== Task goal ==
From the line that contains "Commits follow short, imperative" to the last line of the entries, set down each line exactly as written, both ends included, with nothing else.

[Opening Materials provided section]

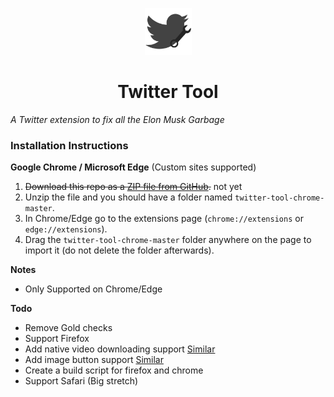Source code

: <p align="center">
  <img src="https://github.com/DiceRandom/TwitterTool/blob/main/img/icon.png" width="75" height="75"/>
</p>

<h1 align="center">Twitter Tool</h1>

*A Twitter extension to fix all the Elon Musk Garbage*

### Installation Instructions
**Google Chrome / Microsoft Edge** (Custom sites supported)
1. ~~Download this repo as a [ZIP file from GitHub]().~~ not yet
1. Unzip the file and you should have a folder named `twitter-tool-chrome-master`.
1. In Chrome/Edge go to the extensions page (`chrome://extensions` or `edge://extensions`).
1. Drag the `twitter-tool-chrome-master` folder anywhere on the page to import it (do not delete the folder afterwards).

**Notes**
* Only Supported on Chrome/Edge


**Todo**
* Remove Gold checks
* Support Firefox
* Add native video downloading support [Similar](https://github.com/mstfsnc/twitter-video-downloader-extension)
* Add image button support [Similar](https://chrome.google.com/webstore/detail/twitter-image-downloader/ljfafhkjifmbnflpbpeoepeponlkodel/reviews?hl=en)
* Create a build script for firefox and chrome
* Support Safari (Big stretch)
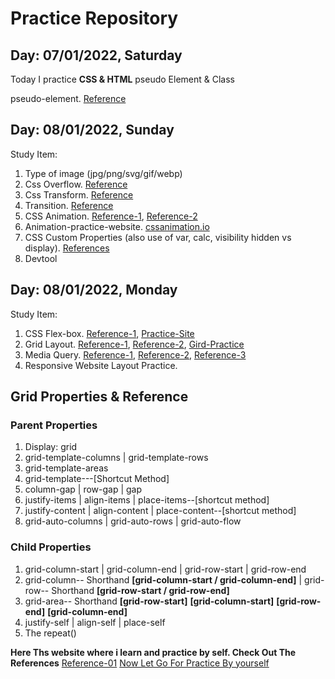 # Practice Repository

## Day: 07/01/2022, Saturday

Today I practice __CSS & HTML__ pseudo Element & Class

pseudo-element. [Reference](https://www.w3schools.com/css/css_pseudo_elements.asp)

## Day: 08/01/2022, Sunday

Study Item:

1. Type of image (jpg/png/svg/gif/webp)
2. Css Overflow. [Reference](https://www.w3schools.com/css/css_overflow.asp)
3. Css Transform. [Reference](https://css-tricks.com/almanac/properties/t/transform/)
4. Transition. [Reference](https://css-tricks.com/almanac/properties/t/transition/)
5. CSS Animation. [Reference-1](https://css-tricks.com/almanac/properties/a/animation/), [Reference-2](https://web.dev/learn/css/animations/)
6. Animation-practice-website. [cssanimation.io](http://cssanimation.io/)
7. CSS Custom Properties (also use of var, calc, visibility hidden vs display). [References](https://css-tricks.com/a-complete-guide-to-custom-properties/)
8. Devtool

## Day: 08/01/2022, Monday

Study Item:

1. CSS Flex-box. [Reference-1](https://css-tricks.com/snippets/css/a-guide-to-flexbox/), [Practice-Site](https://flexboxfroggy.com/)
2. Grid Layout. [Reference-1](https://css-tricks.com/snippets/css/complete-guide-grid/), [Reference-2](https://learncssgrid.com/), [Gird-Practice](https://cssgridgarden.com/)
3. Media Query. [Reference-1](https://developer.mozilla.org/en-US/docs/Web/CSS/Media_Queries/Using_media_queries), [Reference-2](https://css-tricks.com/a-complete-guide-to-css-media-queries/), [Reference-3](https://stackdiary.com/css-media-queries/)
4. Responsive Website Layout Practice.

## Grid Properties & Reference

### Parent Properties

1. Display: grid
2. grid-template-columns | grid-template-rows
3. grid-template-areas
4. grid-template---[Shortcut Method]
5. column-gap | row-gap | gap
6. justify-items | align-items | place-items--[shortcut method]
7. justify-content | align-content | place-content--[shortcut method]
8. grid-auto-columns | grid-auto-rows | grid-auto-flow

### Child Properties

1. grid-column-start | grid-column-end | grid-row-start | grid-row-end
2. grid-column-- Shorthand __[grid-column-start / grid-column-end]__ | grid-row-- Shorthand __[grid-row-start / grid-row-end]__
3. grid-area-- Shorthand __[grid-row-start]__ __[grid-column-start]__ __[grid-row-end]__ __[grid-column-end]__
4. justify-self | align-self | place-self
5. The repeat()

__Here Ths website where i learn and practice by self. Check Out The References__
[Reference-01](https://css-tricks.com/snippets/css/complete-guide-grid/#aa-grid-template-columnsgrid-template-rows)
[Now Let Go For Practice By yourself](https://cssgridgarden.com/)
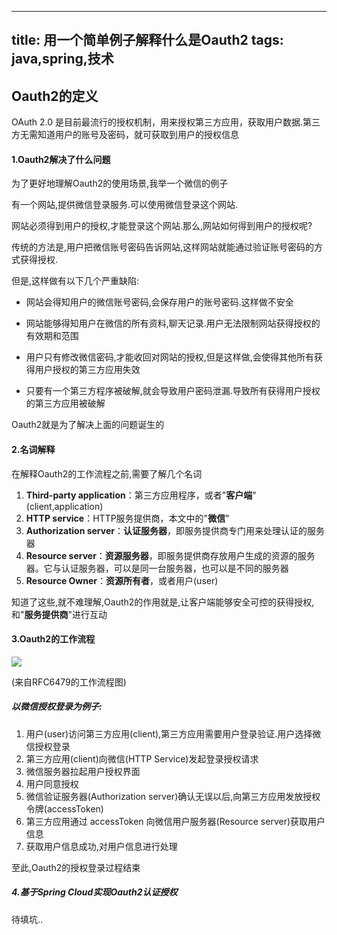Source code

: 
---
title: 用一个简单例子解释什么是Oauth2
tags: java,spring,技术
---

## Oauth2的定义

OAuth 2.0 是目前最流行的授权机制，用来授权第三方应用，获取用户数据.第三方无需知道用户的账号及密码，就可获取到用户的授权信息



#### 1.Oauth2解决了什么问题

为了更好地理解Oauth2的使用场景,我举一个微信的例子



有一个网站,提供微信登录服务.可以使用微信登录这个网站.

网站必须得到用户的授权,才能登录这个网站.那么,网站如何得到用户的授权呢?

传统的方法是,用户把微信账号密码告诉网站,这样网站就能通过验证账号密码的方式获得授权.

但是,这样做有以下几个严重缺陷:

* 网站会得知用户的微信账号密码,会保存用户的账号密码.这样做不安全

* 网站能够得知用户在微信的所有资料,聊天记录.用户无法限制网站获得授权的有效期和范围

* 用户只有修改微信密码,才能收回对网站的授权,但是这样做,会使得其他所有获得用户授权的第三方应用失效

* 只要有一个第三方程序被破解,就会导致用户密码泄漏.导致所有获得用户授权的第三方应用被破解

  

Oauth2就是为了解决上面的问题诞生的

#### 2.名词解释

在解释Oauth2的工作流程之前,需要了解几个名词

1.  **Third-party application**：第三方应用程序，或者"**客户端**"(client,application)
2.  **HTTP service**：HTTP服务提供商，本文中的"**微信**"
4.  **Authorization server**：**认证服务器**，即服务提供商专门用来处理认证的服务器
6.  **Resource server**：**资源服务器**，即服务提供商存放用户生成的资源的服务器。它与认证服务器，可以是同一台服务器，也可以是不同的服务器
5.  **Resource Owner**：**资源所有者**，或者用户(user)



知道了这些,就不难理解,Oauth2的作用就是,让客户端能够安全可控的获得授权,和"**服务提供商**"进行互动



#### 3.Oauth2的工作流程



![](https://gitee.com/minagamiyuki/picgo-gitee/raw/master/images/20200505101432.png)

(来自RFC6479的工作流程图)



##### 以微信授权登录为例子:

1. 用户(user)访问第三方应用(client),第三方应用需要用户登录验证.用户选择微信授权登录
2. 第三方应用(client)向微信(HTTP Service)发起登录授权请求
3. 微信服务器拉起用户授权界面
4. 用户同意授权
5. 微信验证服务器(Authorization server)确认无误以后,向第三方应用发放授权令牌(accessToken)
6. 第三方应用通过 accessToken 向微信用户服务器(Resource server)获取用户信息
7. 获取用户信息成功,对用户信息进行处理

至此,Oauth2的授权登录过程结束



##### 4.基于Spring Cloud实现Oauth2认证授权

待填坑..


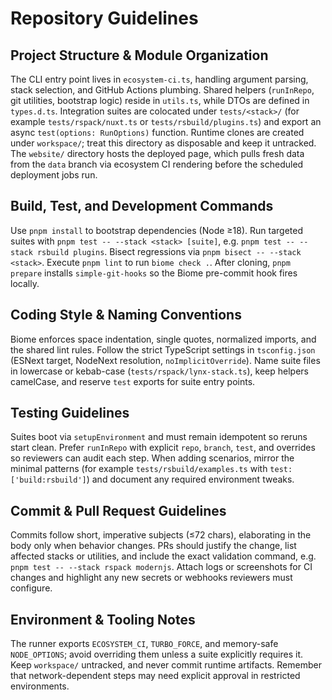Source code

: # Repository Guidelines

## Project Structure & Module Organization
The CLI entry point lives in `ecosystem-ci.ts`, handling argument parsing, stack selection, and GitHub Actions plumbing. Shared helpers (`runInRepo`, git utilities, bootstrap logic) reside in `utils.ts`, while DTOs are defined in `types.d.ts`. Integration suites are colocated under `tests/<stack>/` (for example `tests/rspack/nuxt.ts` or `tests/rsbuild/plugins.ts`) and export an async `test(options: RunOptions)` function. Runtime clones are created under `workspace/`; treat this directory as disposable and keep it untracked. The `website/` directory hosts the deployed page, which pulls fresh data from the `data` branch via ecosystem CI rendering before the scheduled deployment jobs run.

## Build, Test, and Development Commands
Use `pnpm install` to bootstrap dependencies (Node ≥18). Run targeted suites with `pnpm test -- --stack <stack> [suite]`, e.g. `pnpm test -- --stack rsbuild plugins`. Bisect regressions via `pnpm bisect -- --stack <stack>`. Execute `pnpm lint` to run `biome check .`. After cloning, `pnpm prepare` installs `simple-git-hooks` so the Biome pre-commit hook fires locally.

## Coding Style & Naming Conventions
Biome enforces space indentation, single quotes, normalized imports, and the shared lint rules. Follow the strict TypeScript settings in `tsconfig.json` (ESNext target, NodeNext resolution, `noImplicitOverride`). Name suite files in lowercase or kebab-case (`tests/rspack/lynx-stack.ts`), keep helpers camelCase, and reserve `test` exports for suite entry points.

## Testing Guidelines
Suites boot via `setupEnvironment` and must remain idempotent so reruns start clean. Prefer `runInRepo` with explicit `repo`, `branch`, `test`, and overrides so reviewers can audit each step. When adding scenarios, mirror the minimal patterns (for example `tests/rsbuild/examples.ts` with `test: ['build:rsbuild']`) and document any required environment tweaks.

## Commit & Pull Request Guidelines
Commits follow short, imperative subjects (≤72 chars), elaborating in the body only when behavior changes. PRs should justify the change, list affected stacks or utilities, and include the exact validation command, e.g. `pnpm test -- --stack rspack modernjs`. Attach logs or screenshots for CI changes and highlight any new secrets or webhooks reviewers must configure.

## Environment & Tooling Notes
The runner exports `ECOSYSTEM_CI`, `TURBO_FORCE`, and memory-safe `NODE_OPTIONS`; avoid overriding them unless a suite explicitly requires it. Keep `workspace/` untracked, and never commit runtime artifacts. Remember that network-dependent steps may need explicit approval in restricted environments.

[Closing Materials provided section]

== Task result ==
Commits follow short, imperative subjects (≤72 chars), elaborating in the body only when behavior changes. PRs should justify the change, list affected stacks or utilities, and include the exact validation command, e.g. `pnpm test -- --stack rspack modernjs`. Attach logs or screenshots for CI changes and highlight any new secrets or webhooks reviewers must configure.

## Environment & Tooling Notes
The runner exports `ECOSYSTEM_CI`, `TURBO_FORCE`, and memory-safe `NODE_OPTIONS`; avoid overriding them unless a suite explicitly requires it. Keep `workspace/` untracked, and never commit runtime artifacts. Remember that network-dependent steps may need explicit approval in restricted environments.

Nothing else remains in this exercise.